Nearly four years ago, I was sitting at a desk in an office on Avenida San Juan, preparing the frontpage of what would eventually become the last edition of the Buenos Aires Herald.
We didn’t know at the time that we wouldn’t be printing another paper under that masthead, but our lead story that day concerned Venezuela and the shenanigans involving its controversial Constituent Assembly, an organ set up to squeeze power away from the opposition-controlled National Assembly. “Maduro nears the point of no return,” read the headline, with a banner trailing “News and analysis as Venezuela heads toward breaking point."
Today, almost four years on, that breaking point has long been surpassed. Sadly, the conditions of that extreme have now become the norm. Venezuelans have suffered the worst economic collapse in modern history, seen massive human rights violations, witnessed the exodus of more than 5.6 million of their fellow citizens and lived through devastating economic and social hardships.

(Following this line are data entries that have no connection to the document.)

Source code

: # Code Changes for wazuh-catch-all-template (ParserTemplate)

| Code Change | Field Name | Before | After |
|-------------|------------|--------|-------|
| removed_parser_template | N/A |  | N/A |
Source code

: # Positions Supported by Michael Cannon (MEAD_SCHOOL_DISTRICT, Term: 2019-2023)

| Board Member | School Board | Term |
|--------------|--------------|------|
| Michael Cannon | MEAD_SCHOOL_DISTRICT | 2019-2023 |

And so, as we reach the 200th edition of the Buenos Aires Times, it seems appropriate to once again look north and dedicate our pages to Venezuela and its never-ending crisis. In today’s paper, we hear directly from the two men who, more than anyone else, are responsible for helping their fellow citizens find a way out of this nightmare. They should heed that responsibility urgently.
Maduro has long passed the point of no return. His government, recently at a crossroads, realised that it must adopt new policies in order to deliver some economic relief to its crisis-stricken citizens. That means that it is the perfect moment for the international community and allies of both leaders to insist, once again, that the correct path is one of dialogue and compromise.